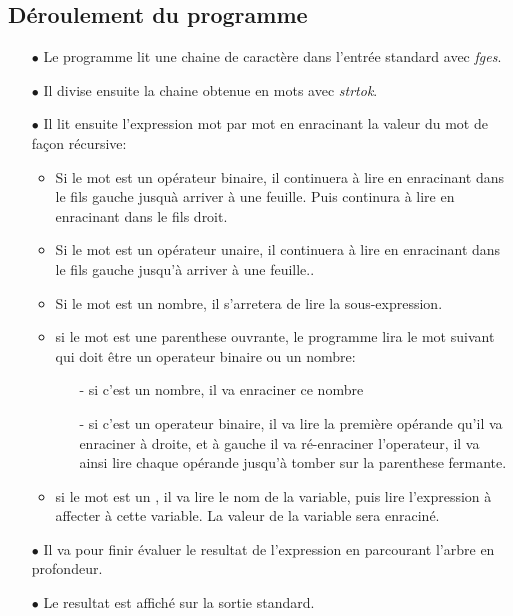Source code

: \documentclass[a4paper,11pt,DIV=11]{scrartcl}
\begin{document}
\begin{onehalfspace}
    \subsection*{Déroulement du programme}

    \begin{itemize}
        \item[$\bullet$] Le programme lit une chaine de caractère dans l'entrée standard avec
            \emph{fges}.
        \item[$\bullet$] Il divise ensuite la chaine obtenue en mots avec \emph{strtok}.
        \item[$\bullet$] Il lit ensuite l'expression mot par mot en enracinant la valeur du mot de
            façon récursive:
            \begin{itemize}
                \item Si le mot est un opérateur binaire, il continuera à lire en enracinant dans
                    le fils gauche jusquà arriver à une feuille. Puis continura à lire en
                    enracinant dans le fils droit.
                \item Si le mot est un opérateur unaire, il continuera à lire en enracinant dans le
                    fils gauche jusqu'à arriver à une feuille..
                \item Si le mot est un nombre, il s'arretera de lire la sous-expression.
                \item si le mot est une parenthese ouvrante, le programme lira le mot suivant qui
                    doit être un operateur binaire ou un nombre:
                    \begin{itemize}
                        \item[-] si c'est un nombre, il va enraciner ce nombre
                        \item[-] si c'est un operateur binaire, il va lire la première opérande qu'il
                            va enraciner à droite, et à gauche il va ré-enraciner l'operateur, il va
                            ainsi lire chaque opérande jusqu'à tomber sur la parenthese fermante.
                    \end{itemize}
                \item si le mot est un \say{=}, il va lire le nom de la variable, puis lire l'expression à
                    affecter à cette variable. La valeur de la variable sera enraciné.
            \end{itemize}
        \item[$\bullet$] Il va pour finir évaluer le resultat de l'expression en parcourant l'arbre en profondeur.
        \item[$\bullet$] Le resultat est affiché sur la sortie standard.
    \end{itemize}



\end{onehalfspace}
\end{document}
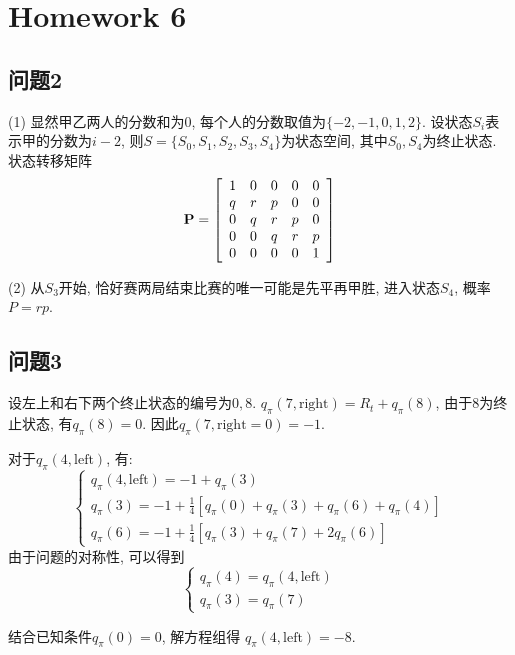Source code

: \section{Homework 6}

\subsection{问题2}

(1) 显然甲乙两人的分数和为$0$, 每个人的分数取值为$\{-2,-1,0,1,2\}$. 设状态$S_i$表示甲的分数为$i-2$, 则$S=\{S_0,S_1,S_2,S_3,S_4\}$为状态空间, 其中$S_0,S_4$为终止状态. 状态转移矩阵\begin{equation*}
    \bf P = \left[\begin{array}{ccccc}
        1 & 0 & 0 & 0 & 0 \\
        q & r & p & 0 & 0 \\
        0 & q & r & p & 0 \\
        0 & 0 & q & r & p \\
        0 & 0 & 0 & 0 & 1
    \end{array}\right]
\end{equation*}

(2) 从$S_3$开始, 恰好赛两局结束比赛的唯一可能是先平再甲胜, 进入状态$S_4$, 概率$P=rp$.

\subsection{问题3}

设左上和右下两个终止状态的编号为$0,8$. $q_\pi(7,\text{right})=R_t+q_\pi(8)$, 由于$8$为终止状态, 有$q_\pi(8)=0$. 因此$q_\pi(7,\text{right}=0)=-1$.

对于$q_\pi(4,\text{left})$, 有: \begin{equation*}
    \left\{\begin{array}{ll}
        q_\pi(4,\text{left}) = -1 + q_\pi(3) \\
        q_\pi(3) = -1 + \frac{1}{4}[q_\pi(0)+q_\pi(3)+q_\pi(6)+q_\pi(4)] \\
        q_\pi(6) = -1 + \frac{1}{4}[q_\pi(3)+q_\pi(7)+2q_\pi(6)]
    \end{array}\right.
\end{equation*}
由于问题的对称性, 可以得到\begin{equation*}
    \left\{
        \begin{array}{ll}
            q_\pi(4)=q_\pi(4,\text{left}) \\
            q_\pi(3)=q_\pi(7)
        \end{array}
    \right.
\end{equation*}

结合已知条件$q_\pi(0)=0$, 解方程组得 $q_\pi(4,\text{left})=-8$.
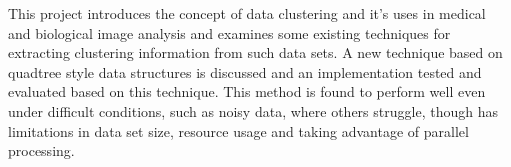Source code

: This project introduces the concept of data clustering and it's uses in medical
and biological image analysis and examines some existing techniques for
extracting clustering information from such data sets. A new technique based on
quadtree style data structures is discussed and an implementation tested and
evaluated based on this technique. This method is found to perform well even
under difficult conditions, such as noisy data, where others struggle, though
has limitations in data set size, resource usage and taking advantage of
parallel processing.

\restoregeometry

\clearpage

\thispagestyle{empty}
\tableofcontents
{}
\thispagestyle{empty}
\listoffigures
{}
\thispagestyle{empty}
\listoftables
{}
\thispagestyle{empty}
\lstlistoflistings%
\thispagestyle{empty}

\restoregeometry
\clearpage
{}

++++

Brief:
Which lines of the data above contain the string "bullet"? Copy each of them.

Exercise output:
        \item[$\bullet$] Le programme lit une chaine de caractère dans l'entrée standard avec
        \item[$\bullet$] Il divise ensuite la chaine obtenue en mots avec \emph{strtok}.
        \item[$\bullet$] Il lit ensuite l'expression mot par mot en enracinant la valeur du mot de
        \item[$\bullet$] Il va pour finir évaluer le resultat de l'expression en parcourant l'arbre en profondeur.
        \item[$\bullet$] Le resultat est affiché sur la sortie standard.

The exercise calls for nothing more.